§ Exercise inputs

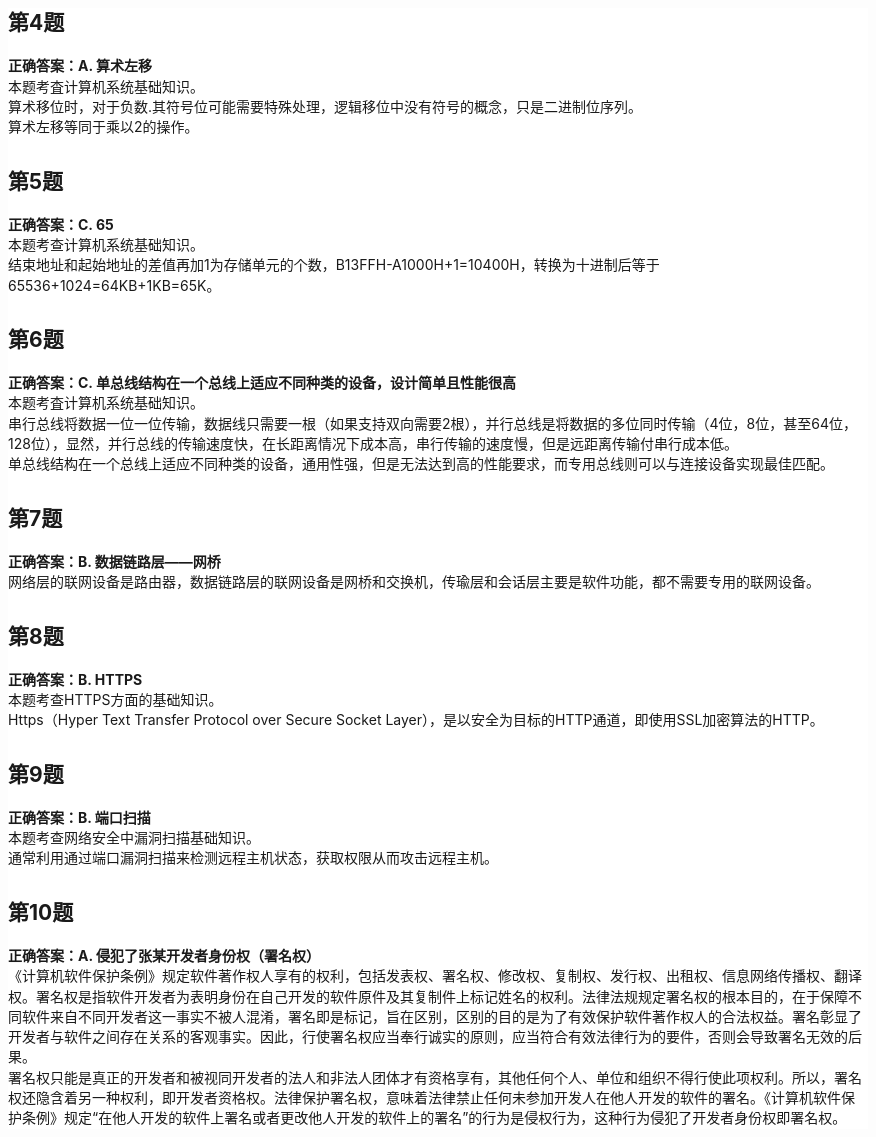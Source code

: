 
## 第4题 ##

**正确答案：A. 算术左移**  
本题考査计算机系统基础知识。  
算术移位时，对于负数.其符号位可能需要特殊处理，逻辑移位中没有符号的概念，只是二进制位序列。  
算术左移等同于乘以2的操作。  


## 第5题 ##

**正确答案：C. 65**  
本题考查计算机系统基础知识。  
结束地址和起始地址的差值再加1为存储单元的个数，B13FFH-A1000H+1=10400H，转换为十进制后等于65536+1024=64KB+1KB=65K。  


## 第6题 ##

**正确答案：C. 单总线结构在一个总线上适应不同种类的设备，设计简单且性能很高**  
本题考査计算机系统基础知识。  
串行总线将数据一位一位传输，数据线只需要一根（如果支持双向需要2根），并行总线是将数据的多位同时传输（4位，8位，甚至64位，128位），显然，并行总线的传输速度快，在长距离情况下成本高，串行传输的速度慢，但是远距离传输付串行成本低。  
单总线结构在一个总线上适应不同种类的设备，通用性强，但是无法达到高的性能要求，而专用总线则可以与连接设备实现最佳匹配。  


## 第7题 ##

**正确答案：B. 数据链路层——网桥**  
网络层的联网设备是路由器，数据链路层的联网设备是网桥和交换机，传瑜层和会话层主要是软件功能，都不需要专用的联网设备。  


## 第8题 ##

**正确答案：B. HTTPS**  
本题考查HTTPS方面的基础知识。  
Https（Hyper Text Transfer Protocol over Secure Socket Layer），是以安全为目标的HTTP通道，即使用SSL加密算法的HTTP。  


## 第9题 ##

**正确答案：B. 端口扫描**  
本题考查网络安全中漏洞扫描基础知识。  
通常利用通过端口漏洞扫描来检测远程主机状态，获取权限从而攻击远程主机。  


## 第10题 ##

**正确答案：A. 侵犯了张某开发者身份权（署名权）**  
《计算机软件保护条例》规定软件著作权人享有的权利，包括发表权、署名权、修改权、复制权、发行权、出租权、信息网络传播权、翻译权。署名权是指软件开发者为表明身份在自己开发的软件原件及其复制件上标记姓名的权利。法律法规规定署名权的根本目的，在于保障不同软件来自不同开发者这一事实不被人混淆，署名即是标记，旨在区别，区别的目的是为了有效保护软件著作权人的合法权益。署名彰显了开发者与软件之间存在关系的客观事实。因此，行使署名权应当奉行诚实的原则，应当符合有效法律行为的要件，否则会导致署名无效的后果。  
署名权只能是真正的开发者和被视同开发者的法人和非法人团体才有资格享有，其他任何个人、单位和组织不得行使此项权利。所以，署名权还隐含着另一种权利，即开发者资格权。法律保护署名权，意味着法律禁止任何未参加开发人在他人开发的软件的署名。《计算机软件保护条例》规定“在他人开发的软件上署名或者更改他人开发的软件上的署名”的行为是侵权行为，这种行为侵犯了开发者身份权即署名权。  
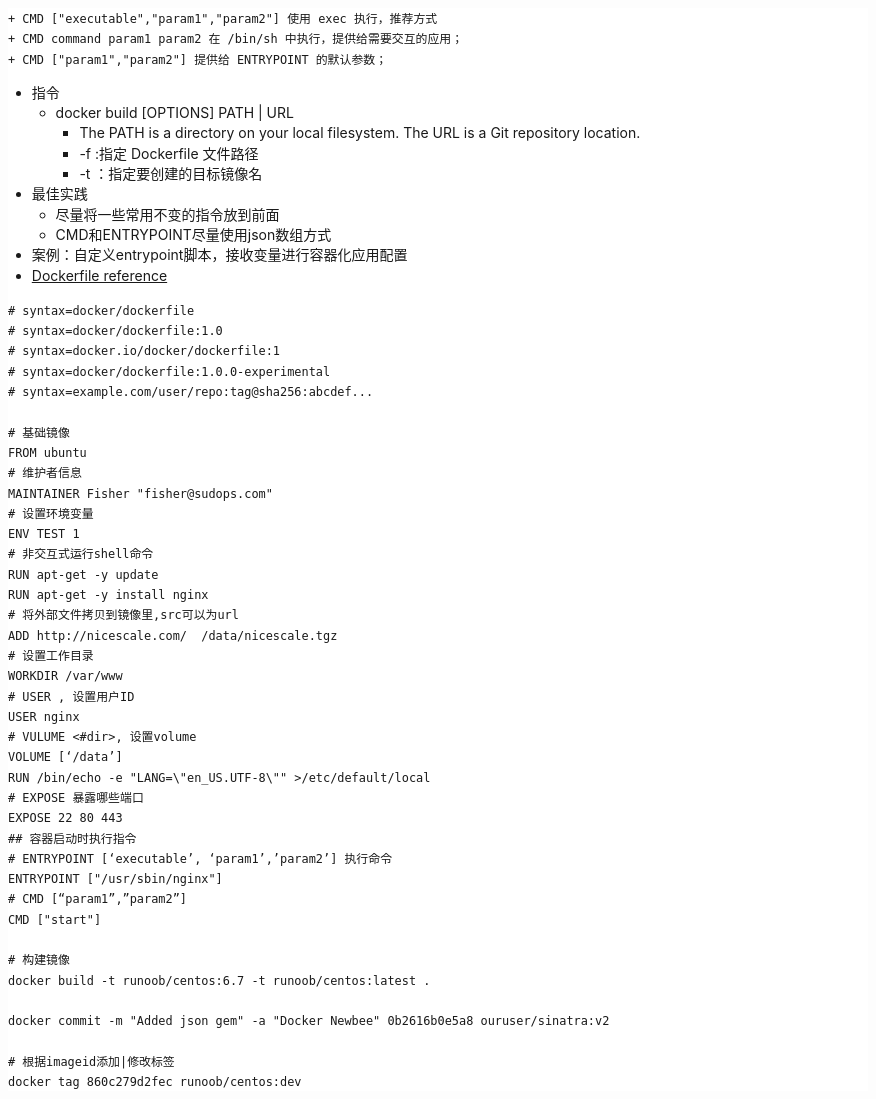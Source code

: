     + CMD ["executable","param1","param2"] 使用 exec 执行，推荐方式
    + CMD command param1 param2 在 /bin/sh 中执行，提供给需要交互的应用；
    + CMD ["param1","param2"] 提供给 ENTRYPOINT 的默认参数；
* 指令
  - docker build [OPTIONS] PATH | URL
    + The PATH is a directory on your local filesystem. The URL is a Git repository location.
    + -f :指定 Dockerfile 文件路径
    + -t ：指定要创建的目标镜像名
* 最佳实践
  - 尽量将一些常用不变的指令放到前面
  - CMD和ENTRYPOINT尽量使用json数组方式
* 案例：自定义entrypoint脚本，接收变量进行容器化应用配置
* [Dockerfile reference](https://docs.docker.com/engine/reference/builder/)

```
# syntax=docker/dockerfile
# syntax=docker/dockerfile:1.0
# syntax=docker.io/docker/dockerfile:1
# syntax=docker/dockerfile:1.0.0-experimental
# syntax=example.com/user/repo:tag@sha256:abcdef...

# 基础镜像
FROM ubuntu
# 维护者信息
MAINTAINER Fisher "fisher@sudops.com"
# 设置环境变量
ENV TEST 1
# 非交互式运行shell命令
RUN apt-get -y update
RUN apt-get -y install nginx
# 将外部文件拷贝到镜像里,src可以为url
ADD http://nicescale.com/  /data/nicescale.tgz
# 设置工作目录
WORKDIR /var/www
# USER , 设置用户ID
USER nginx
# VULUME <#dir>, 设置volume
VOLUME [‘/data’]
RUN /bin/echo -e "LANG=\"en_US.UTF-8\"" >/etc/default/local
# EXPOSE 暴露哪些端口
EXPOSE 22 80 443
## 容器启动时执行指令
# ENTRYPOINT [‘executable’, ‘param1’,’param2’] 执行命令
ENTRYPOINT ["/usr/sbin/nginx"]
# CMD [“param1”,”param2”]
CMD ["start"]

# 构建镜像
docker build -t runoob/centos:6.7 -t runoob/centos:latest .

docker commit -m "Added json gem" -a "Docker Newbee" 0b2616b0e5a8 ouruser/sinatra:v2

# 根据imageid添加|修改标签
docker tag 860c279d2fec runoob/centos:dev
```

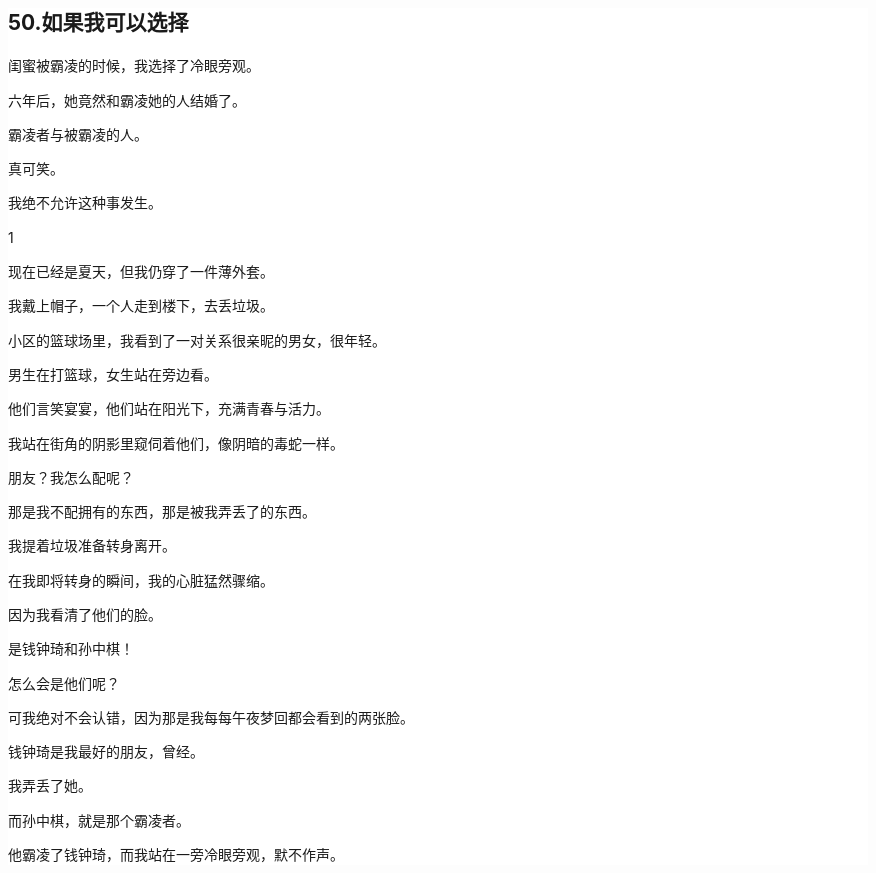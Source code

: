 ## 50.如果我可以选择
闺蜜被霸凌的时候，我选择了冷眼旁观。


六年后，她竟然和霸凌她的人结婚了。


霸凌者与被霸凌的人。


真可笑。


我绝不允许这种事发生。


1


现在已经是夏天，但我仍穿了一件薄外套。


我戴上帽子，一个人走到楼下，去丢垃圾。


小区的篮球场里，我看到了一对关系很亲昵的男女，很年轻。


男生在打篮球，女生站在旁边看。


他们言笑宴宴，他们站在阳光下，充满青春与活力。


我站在街角的阴影里窥伺着他们，像阴暗的毒蛇一样。


朋友？我怎么配呢？


那是我不配拥有的东西，那是被我弄丢了的东西。


我提着垃圾准备转身离开。


在我即将转身的瞬间，我的心脏猛然骤缩。


因为我看清了他们的脸。


是钱钟琦和孙中棋！


怎么会是他们呢？


可我绝对不会认错，因为那是我每每午夜梦回都会看到的两张脸。


钱钟琦是我最好的朋友，曾经。


我弄丢了她。


而孙中棋，就是那个霸凌者。


他霸凌了钱钟琦，而我站在一旁冷眼旁观，默不作声。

§ Directions
Where does the word "PATH" occur in the data? Copy every line that has it.

§ Answer to this problem
  - docker build [OPTIONS] PATH | URL
    + The PATH is a directory on your local filesystem. The URL is a Git repository location.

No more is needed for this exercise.